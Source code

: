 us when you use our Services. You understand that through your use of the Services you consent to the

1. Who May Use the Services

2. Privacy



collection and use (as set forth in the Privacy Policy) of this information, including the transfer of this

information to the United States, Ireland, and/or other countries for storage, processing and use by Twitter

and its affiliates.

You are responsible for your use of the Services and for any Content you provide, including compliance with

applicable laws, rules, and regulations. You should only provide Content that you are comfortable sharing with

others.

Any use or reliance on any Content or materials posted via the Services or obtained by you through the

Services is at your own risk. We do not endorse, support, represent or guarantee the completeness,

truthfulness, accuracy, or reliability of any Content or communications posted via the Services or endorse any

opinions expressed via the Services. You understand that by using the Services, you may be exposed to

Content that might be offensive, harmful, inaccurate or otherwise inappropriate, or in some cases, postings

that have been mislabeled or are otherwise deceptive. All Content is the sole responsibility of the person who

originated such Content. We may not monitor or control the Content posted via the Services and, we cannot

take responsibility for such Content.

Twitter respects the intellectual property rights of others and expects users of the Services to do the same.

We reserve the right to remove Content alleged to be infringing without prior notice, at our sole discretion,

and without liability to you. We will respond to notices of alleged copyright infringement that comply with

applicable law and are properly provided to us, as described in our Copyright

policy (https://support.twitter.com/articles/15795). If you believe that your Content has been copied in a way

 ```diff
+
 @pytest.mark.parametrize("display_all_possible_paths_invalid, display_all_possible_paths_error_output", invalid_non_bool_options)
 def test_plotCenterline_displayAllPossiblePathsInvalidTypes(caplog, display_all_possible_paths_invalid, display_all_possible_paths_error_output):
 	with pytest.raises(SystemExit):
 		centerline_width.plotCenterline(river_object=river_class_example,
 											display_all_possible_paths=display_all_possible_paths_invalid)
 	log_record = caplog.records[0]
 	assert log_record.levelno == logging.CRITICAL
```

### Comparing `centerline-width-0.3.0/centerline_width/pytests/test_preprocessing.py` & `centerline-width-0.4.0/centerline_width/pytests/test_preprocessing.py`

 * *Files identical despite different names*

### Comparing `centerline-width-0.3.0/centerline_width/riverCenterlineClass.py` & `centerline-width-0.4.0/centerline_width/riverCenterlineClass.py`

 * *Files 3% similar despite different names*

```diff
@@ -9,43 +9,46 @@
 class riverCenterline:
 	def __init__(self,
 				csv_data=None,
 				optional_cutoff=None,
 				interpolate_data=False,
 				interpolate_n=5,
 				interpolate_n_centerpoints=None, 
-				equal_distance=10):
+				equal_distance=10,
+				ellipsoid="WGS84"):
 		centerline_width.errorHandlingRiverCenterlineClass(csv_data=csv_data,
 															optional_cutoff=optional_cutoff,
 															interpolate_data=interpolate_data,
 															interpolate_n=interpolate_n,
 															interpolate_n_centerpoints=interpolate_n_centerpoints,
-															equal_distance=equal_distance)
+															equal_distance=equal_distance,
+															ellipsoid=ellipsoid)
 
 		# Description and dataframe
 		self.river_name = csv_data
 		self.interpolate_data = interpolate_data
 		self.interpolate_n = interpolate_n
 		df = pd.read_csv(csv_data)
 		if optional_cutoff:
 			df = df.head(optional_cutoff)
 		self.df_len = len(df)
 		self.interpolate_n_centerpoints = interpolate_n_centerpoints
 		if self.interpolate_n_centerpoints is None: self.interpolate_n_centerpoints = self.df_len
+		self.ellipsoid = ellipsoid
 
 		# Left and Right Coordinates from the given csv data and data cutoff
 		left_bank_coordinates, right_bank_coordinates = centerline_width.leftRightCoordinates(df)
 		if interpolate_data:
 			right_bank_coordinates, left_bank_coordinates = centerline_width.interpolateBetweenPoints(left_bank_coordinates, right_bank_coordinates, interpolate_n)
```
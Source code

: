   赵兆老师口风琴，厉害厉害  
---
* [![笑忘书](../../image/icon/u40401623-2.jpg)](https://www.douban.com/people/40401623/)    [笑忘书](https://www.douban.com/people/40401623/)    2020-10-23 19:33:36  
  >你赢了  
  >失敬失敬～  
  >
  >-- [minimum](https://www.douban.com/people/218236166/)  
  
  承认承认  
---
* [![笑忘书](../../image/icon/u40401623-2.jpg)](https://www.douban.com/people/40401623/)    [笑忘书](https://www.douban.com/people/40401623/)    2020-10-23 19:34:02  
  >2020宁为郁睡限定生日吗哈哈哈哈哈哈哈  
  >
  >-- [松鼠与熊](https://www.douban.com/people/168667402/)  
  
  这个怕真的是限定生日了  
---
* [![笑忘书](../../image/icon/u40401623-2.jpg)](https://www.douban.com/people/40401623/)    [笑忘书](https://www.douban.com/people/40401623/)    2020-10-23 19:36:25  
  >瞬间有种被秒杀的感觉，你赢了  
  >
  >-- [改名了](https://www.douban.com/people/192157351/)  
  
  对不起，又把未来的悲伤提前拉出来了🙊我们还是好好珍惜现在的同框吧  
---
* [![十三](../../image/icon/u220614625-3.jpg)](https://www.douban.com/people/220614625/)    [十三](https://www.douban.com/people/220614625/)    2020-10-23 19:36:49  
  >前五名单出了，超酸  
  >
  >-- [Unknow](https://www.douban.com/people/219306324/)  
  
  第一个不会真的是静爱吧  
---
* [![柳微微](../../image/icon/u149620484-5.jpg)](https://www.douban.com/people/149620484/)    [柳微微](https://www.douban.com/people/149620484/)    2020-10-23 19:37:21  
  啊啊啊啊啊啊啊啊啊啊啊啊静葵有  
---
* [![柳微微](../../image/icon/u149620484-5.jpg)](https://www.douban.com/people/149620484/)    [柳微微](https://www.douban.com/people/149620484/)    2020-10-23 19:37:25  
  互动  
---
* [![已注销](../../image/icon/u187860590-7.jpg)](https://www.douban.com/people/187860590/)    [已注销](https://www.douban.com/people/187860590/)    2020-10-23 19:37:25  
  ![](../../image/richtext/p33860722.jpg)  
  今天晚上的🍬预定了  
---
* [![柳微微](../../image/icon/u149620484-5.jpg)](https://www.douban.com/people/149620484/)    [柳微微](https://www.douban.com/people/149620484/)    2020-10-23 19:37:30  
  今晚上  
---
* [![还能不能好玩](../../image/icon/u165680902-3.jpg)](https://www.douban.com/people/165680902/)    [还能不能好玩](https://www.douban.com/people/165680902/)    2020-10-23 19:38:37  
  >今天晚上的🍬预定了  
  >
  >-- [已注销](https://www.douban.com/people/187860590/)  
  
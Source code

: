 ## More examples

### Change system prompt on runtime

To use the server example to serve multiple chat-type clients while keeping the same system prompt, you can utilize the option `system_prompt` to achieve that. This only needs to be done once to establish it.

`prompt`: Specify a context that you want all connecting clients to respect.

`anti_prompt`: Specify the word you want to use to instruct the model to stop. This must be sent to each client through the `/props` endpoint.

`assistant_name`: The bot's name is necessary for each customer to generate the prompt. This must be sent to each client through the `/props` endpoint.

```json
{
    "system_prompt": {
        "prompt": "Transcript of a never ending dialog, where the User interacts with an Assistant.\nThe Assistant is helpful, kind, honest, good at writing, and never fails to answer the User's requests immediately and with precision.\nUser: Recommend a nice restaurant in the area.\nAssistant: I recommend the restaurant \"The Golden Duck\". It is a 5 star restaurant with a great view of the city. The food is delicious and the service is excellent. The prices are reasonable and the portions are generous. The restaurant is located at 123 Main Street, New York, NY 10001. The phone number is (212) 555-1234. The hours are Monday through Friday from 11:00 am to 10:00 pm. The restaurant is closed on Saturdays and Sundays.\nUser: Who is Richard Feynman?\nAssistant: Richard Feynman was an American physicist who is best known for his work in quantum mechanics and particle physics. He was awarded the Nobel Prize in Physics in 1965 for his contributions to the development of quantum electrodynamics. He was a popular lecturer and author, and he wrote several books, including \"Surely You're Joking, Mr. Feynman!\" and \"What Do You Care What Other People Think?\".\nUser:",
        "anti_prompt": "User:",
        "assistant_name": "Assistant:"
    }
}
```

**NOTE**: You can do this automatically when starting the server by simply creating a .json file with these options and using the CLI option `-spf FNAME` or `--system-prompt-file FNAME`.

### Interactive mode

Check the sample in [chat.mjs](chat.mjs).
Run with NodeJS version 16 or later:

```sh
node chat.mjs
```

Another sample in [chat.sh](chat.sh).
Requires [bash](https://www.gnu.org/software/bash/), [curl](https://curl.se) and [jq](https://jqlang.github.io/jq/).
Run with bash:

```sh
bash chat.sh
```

### Your task
Go through the records above and return each line in which the word "otherwise" occurs.

### Answer section
Content that might be offensive, harmful, inaccurate or otherwise inappropriate, or in some cases, postings
that have been mislabeled or are otherwise deceptive. All Content is the sole responsibility of the person who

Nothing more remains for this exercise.